[Start of section]

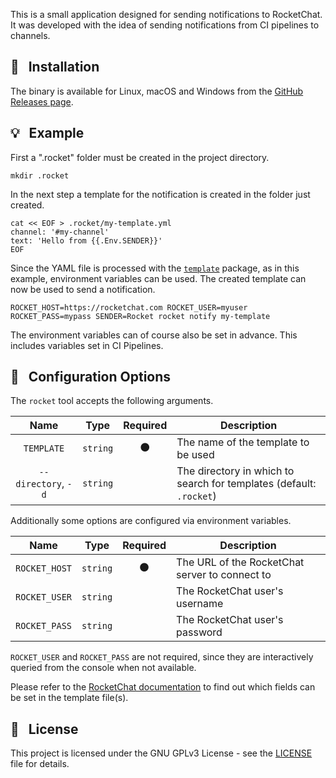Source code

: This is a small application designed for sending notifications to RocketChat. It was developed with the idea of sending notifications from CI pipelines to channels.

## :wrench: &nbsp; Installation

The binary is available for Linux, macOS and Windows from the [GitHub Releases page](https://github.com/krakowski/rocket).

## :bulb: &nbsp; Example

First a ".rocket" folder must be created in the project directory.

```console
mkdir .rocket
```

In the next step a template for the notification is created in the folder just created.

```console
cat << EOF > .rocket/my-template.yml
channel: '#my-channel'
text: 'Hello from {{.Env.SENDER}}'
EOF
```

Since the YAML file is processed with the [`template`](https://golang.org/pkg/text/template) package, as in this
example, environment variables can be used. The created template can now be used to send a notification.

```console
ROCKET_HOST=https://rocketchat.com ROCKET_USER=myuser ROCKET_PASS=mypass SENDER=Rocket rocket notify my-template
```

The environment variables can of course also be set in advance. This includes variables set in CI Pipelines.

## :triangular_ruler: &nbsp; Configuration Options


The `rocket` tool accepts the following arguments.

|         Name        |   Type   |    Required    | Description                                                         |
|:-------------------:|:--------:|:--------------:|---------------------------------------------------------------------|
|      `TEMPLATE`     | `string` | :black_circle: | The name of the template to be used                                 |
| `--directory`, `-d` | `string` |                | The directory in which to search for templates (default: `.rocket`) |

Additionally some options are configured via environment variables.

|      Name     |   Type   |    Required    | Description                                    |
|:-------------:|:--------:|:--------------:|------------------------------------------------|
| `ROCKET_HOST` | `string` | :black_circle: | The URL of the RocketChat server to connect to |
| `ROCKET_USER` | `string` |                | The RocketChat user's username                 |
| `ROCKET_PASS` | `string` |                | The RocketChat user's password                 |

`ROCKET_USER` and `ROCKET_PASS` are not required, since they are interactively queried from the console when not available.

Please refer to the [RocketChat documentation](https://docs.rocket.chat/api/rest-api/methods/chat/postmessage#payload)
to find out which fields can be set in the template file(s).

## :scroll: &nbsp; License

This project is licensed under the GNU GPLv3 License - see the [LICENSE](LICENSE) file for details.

[End of section]
[Start of section]

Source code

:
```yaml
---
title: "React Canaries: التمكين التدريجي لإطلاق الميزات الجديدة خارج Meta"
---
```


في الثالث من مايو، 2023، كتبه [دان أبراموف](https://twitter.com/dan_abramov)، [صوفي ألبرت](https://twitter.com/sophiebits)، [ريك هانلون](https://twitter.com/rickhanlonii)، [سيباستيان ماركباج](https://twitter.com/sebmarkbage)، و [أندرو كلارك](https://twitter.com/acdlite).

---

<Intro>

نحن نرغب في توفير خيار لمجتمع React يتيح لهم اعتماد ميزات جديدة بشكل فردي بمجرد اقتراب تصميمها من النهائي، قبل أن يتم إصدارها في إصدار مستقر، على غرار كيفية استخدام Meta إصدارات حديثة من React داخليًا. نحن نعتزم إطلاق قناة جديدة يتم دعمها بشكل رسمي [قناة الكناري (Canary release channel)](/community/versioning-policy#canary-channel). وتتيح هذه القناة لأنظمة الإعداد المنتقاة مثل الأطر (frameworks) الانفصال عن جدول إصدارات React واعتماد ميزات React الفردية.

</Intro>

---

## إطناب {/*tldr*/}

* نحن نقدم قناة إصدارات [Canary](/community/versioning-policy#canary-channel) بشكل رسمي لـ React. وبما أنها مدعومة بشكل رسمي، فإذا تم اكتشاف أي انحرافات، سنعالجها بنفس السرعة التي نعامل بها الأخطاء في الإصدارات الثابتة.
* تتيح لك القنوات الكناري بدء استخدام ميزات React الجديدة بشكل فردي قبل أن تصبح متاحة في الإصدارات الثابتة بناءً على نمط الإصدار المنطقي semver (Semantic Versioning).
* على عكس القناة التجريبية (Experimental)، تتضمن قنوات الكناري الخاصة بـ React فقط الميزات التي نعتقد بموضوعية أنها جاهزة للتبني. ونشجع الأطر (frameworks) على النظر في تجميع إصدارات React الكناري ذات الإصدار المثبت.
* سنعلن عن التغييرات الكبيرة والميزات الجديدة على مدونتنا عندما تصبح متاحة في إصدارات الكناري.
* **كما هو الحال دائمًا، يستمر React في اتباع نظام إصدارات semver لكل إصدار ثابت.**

[End of section]

> What you have to do
How many lines of the material above contain the word "community"? Give only the number.

> Exercise response
2